(Data supplied begins)

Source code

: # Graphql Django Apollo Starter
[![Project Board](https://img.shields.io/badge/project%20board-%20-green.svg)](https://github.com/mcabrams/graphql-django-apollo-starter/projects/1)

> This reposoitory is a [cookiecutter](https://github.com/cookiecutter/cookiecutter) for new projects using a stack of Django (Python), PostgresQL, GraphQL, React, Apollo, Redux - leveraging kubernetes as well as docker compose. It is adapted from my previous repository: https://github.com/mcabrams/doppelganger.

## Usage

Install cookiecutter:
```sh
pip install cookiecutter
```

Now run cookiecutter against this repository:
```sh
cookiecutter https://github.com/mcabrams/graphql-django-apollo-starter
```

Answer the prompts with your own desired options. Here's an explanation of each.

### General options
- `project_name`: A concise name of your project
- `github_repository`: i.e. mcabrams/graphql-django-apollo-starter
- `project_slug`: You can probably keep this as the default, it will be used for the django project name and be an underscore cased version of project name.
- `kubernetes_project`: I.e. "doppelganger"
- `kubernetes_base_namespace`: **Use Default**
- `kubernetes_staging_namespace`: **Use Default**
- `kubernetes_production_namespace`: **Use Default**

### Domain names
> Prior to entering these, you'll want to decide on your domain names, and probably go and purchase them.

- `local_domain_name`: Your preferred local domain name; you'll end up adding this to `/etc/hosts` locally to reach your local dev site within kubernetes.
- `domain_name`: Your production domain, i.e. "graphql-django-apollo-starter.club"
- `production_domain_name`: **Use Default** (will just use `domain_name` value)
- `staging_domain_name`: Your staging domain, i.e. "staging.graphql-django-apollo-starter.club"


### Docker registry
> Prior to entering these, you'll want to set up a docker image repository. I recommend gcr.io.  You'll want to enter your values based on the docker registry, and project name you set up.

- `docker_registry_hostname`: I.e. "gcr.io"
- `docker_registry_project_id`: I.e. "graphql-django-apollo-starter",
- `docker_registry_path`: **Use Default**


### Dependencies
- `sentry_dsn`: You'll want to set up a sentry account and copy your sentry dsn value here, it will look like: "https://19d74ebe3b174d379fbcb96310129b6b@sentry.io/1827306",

(Data supplied ends)

## [Exercise objective]
What is wanted is a copy of every line in the listing that includes the word "doppelganger".

## [Solution to this exercise]
> This reposoitory is a [cookiecutter](https://github.com/cookiecutter/cookiecutter) for new projects using a stack of Django (Python), PostgresQL, GraphQL, React, Apollo, Redux - leveraging kubernetes as well as docker compose. It is adapted from my previous repository: https://github.com/mcabrams/doppelganger.
- `kubernetes_project`: I.e. "doppelganger"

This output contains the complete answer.